• What to do:
Beginning with the first line, copy out each line of the material until the line containing "This query measures" has been copied as well.

• Exercise data:
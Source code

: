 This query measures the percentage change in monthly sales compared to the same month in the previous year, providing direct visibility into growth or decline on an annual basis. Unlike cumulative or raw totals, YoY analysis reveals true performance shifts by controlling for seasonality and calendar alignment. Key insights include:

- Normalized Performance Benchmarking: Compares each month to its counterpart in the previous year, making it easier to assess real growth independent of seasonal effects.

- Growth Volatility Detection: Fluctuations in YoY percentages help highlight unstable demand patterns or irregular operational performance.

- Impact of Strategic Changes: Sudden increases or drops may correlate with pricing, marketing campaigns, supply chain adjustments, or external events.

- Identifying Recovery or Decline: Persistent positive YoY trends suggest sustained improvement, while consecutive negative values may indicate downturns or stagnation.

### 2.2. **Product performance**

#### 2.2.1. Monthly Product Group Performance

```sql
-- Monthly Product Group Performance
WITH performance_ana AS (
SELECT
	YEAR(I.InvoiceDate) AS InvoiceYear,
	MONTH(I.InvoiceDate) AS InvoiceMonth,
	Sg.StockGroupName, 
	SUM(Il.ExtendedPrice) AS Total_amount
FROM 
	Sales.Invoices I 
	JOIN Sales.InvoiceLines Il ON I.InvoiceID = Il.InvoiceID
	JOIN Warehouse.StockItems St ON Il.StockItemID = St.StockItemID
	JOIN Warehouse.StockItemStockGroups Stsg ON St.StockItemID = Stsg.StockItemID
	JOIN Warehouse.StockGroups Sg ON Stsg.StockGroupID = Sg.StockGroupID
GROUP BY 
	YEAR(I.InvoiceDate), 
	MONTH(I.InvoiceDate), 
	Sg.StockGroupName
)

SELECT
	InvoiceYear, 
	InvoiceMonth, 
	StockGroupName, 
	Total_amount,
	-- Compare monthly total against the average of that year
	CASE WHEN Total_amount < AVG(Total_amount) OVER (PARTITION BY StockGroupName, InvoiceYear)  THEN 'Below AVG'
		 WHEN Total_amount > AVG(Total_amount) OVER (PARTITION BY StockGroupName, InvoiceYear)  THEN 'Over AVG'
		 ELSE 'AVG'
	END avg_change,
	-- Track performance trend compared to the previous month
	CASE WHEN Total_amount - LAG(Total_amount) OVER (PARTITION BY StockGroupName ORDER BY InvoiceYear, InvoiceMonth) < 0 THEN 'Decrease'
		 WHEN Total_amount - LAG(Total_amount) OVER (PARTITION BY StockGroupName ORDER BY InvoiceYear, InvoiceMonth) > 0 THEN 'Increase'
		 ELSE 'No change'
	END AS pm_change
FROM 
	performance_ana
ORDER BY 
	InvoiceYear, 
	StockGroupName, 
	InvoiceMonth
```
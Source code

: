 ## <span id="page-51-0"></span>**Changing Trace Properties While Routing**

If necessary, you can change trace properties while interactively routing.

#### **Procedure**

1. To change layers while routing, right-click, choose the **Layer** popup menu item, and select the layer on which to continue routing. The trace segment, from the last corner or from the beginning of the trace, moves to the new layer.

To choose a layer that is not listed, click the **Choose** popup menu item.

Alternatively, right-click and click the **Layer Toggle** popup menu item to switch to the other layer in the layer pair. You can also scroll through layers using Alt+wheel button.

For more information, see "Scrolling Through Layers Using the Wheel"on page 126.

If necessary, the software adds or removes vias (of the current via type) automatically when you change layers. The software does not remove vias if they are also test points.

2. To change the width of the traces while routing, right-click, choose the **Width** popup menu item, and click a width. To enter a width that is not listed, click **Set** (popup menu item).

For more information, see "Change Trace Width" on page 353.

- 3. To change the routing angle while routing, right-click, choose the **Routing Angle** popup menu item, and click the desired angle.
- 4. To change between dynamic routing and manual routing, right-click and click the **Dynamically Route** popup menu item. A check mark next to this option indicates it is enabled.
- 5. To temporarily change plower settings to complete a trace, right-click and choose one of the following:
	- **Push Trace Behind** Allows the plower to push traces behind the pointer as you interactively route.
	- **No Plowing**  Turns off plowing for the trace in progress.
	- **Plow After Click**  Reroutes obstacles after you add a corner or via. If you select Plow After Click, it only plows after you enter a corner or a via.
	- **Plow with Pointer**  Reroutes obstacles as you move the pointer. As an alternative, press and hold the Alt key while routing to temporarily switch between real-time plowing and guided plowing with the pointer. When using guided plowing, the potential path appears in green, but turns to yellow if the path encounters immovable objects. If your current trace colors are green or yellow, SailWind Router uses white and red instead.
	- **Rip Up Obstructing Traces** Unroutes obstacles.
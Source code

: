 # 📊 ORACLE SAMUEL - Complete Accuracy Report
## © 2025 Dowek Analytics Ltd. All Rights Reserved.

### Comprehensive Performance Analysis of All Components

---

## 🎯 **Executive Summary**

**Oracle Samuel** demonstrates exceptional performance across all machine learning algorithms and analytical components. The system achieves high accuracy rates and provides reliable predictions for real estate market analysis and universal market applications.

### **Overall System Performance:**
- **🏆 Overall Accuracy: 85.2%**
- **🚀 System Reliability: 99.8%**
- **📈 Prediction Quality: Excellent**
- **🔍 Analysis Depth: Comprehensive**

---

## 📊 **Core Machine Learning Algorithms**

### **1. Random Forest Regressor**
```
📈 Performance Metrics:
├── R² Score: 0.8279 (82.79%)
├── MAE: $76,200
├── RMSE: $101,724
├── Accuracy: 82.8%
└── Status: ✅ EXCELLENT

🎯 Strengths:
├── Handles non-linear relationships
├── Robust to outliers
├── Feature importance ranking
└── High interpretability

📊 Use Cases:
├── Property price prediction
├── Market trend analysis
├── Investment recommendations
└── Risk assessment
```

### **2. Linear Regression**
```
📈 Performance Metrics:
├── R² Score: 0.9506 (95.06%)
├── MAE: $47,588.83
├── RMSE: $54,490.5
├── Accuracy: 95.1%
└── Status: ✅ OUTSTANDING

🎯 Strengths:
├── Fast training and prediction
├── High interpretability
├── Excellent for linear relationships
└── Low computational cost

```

• Reply to the task:
Source code

: This query measures the percentage change in monthly sales compared to the same month in the previous year, providing direct visibility into growth or decline on an annual basis. Unlike cumulative or raw totals, YoY analysis reveals true performance shifts by controlling for seasonality and calendar alignment. Key insights include:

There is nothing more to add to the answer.